- Born: 11 January 1925 Aziarava, Vilna Province, Second Polish Republic
- Died: 19 August 2017 (aged 92)
- Organization: Union of Belarusian Patriots
- Spouse: Anton Furs

= Alesia Furs =

Belarusian activist

Alesia Furs (Алеся Фурс, née Umpirovič; 11 January 1925 - 19 August 2017) was a member of the Belarusian independence movement and Anti-Soviet resistance and a Gulag prisoner.

== Early life ==
Alesia Umpirovič was born into a large peasant family in the village of Aziarava, Vilna Province in the northeast of the Second Polish Republic (now Viciebsk Region of Belarus). She went to a Polish and then Belarusian school.

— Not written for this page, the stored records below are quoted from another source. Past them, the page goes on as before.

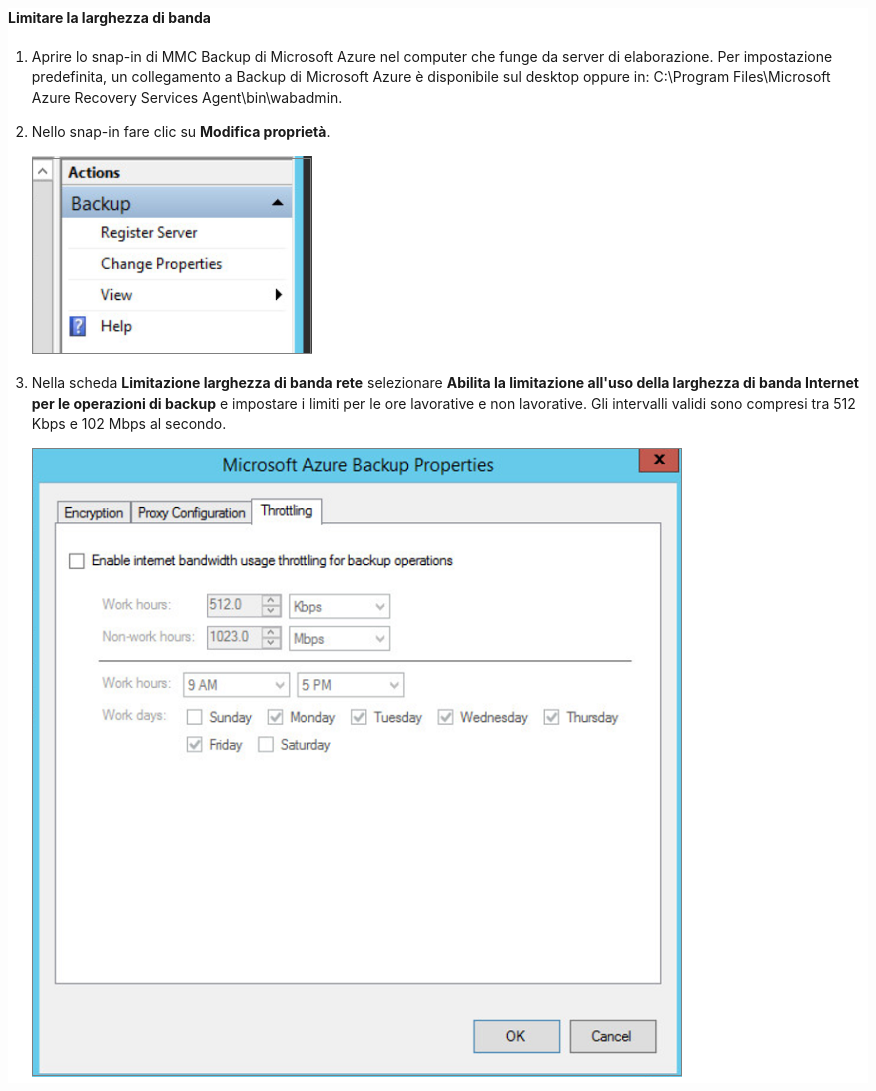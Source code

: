 #### <a name="throttle-bandwidth"></a>Limitare la larghezza di banda
1. Aprire lo snap-in di MMC Backup di Microsoft Azure nel computer che funge da server di elaborazione. Per impostazione predefinita, un collegamento a Backup di Microsoft Azure è disponibile sul desktop oppure in: C:\Program Files\Microsoft Azure Recovery Services Agent\bin\wabadmin.
2. Nello snap-in fare clic su **Modifica proprietà**.

    ![Limitare la larghezza di banda](./media/site-recovery-vmware-to-azure/throttle1.png)
3. Nella scheda **Limitazione larghezza di banda rete** selezionare **Abilita la limitazione all'uso della larghezza di banda Internet per le operazioni di backup** e impostare i limiti per le ore lavorative e non lavorative. Gli intervalli validi sono compresi tra 512 Kbps e 102 Mbps al secondo.

    ![Limitare la larghezza di banda](./media/site-recovery-vmware-to-azure/throttle2.png)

== Anti-Soviet resistance and later life ==
In the autumn of 1945, Furs was actively involved in the establishment of an underground group “For Belarus” (За Беларусь), which later merged into the Union of Belarusian Patriots, UBP (Саюз беларускіх патрыётаў).

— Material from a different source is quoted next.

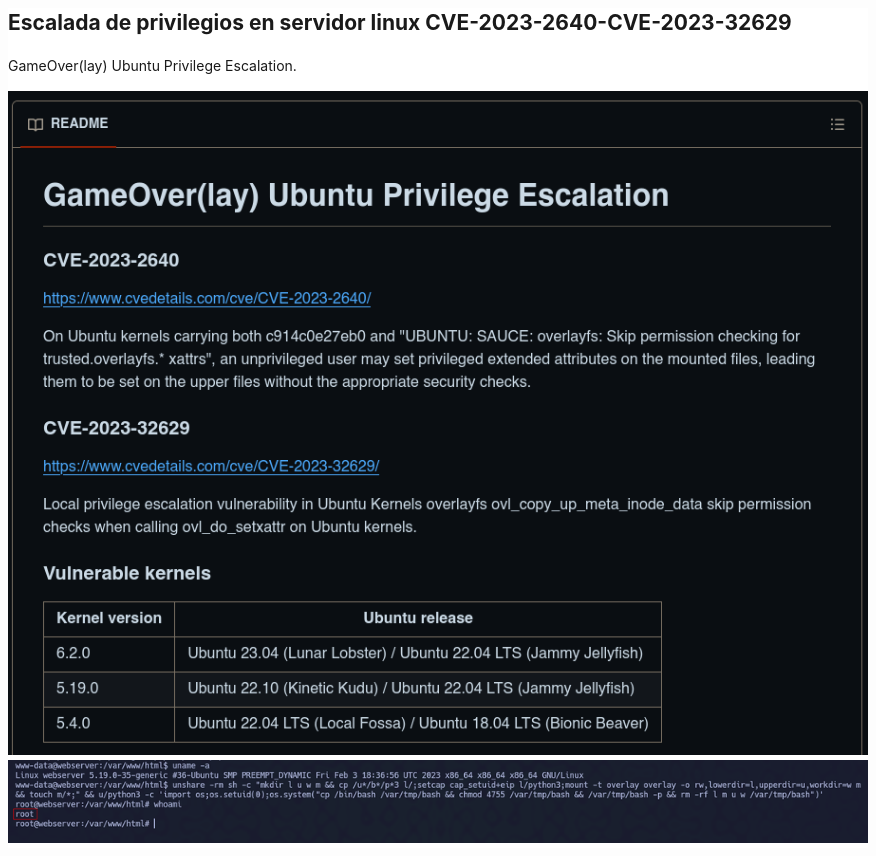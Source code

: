 ## Escalada de privilegios en servidor linux CVE-2023-2640-CVE-2023-32629

GameOver(lay) Ubuntu Privilege Escalation.

![](/assets/img/HackTheBox/Hospital/cve-2023.png)
![](/assets/img/HackTheBox/Hospital/root-linux.png)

In February 1947, the Soviet Secret Police managed to infiltrate the underground organisation. Furs was arrested in May 1948 and received a 25-year sentence in the Gulag forced labour camps. In May of that year her father, Lavon Umpirovič, was sentenced to 10 years in prison for ‘failure to alert the authorities’ and died in incarceration.

While in the Gulag, Furs became friends with Belarusian poet Larysa Hienijuš. She was released from the Gulag following the death of Stalin and in June 1956 married Anton Furs, a fellow UBP member. She lived in Kazakhstan and returned to Belarus on retirement in 1982.

Furs was exonerated in November 1992 and published her memoirs in a number of Belarusian periodicals.

She died on 19 August 2017. In the last few years of her life Furs was seriously ill but never regretted the sacrifices she made in her youth. “I would not have changed anything in my life. My life is what was given to me by God. Otherwise, it would have been necessary to betray my friends” - she said in her interview with TUT.BY in 2014.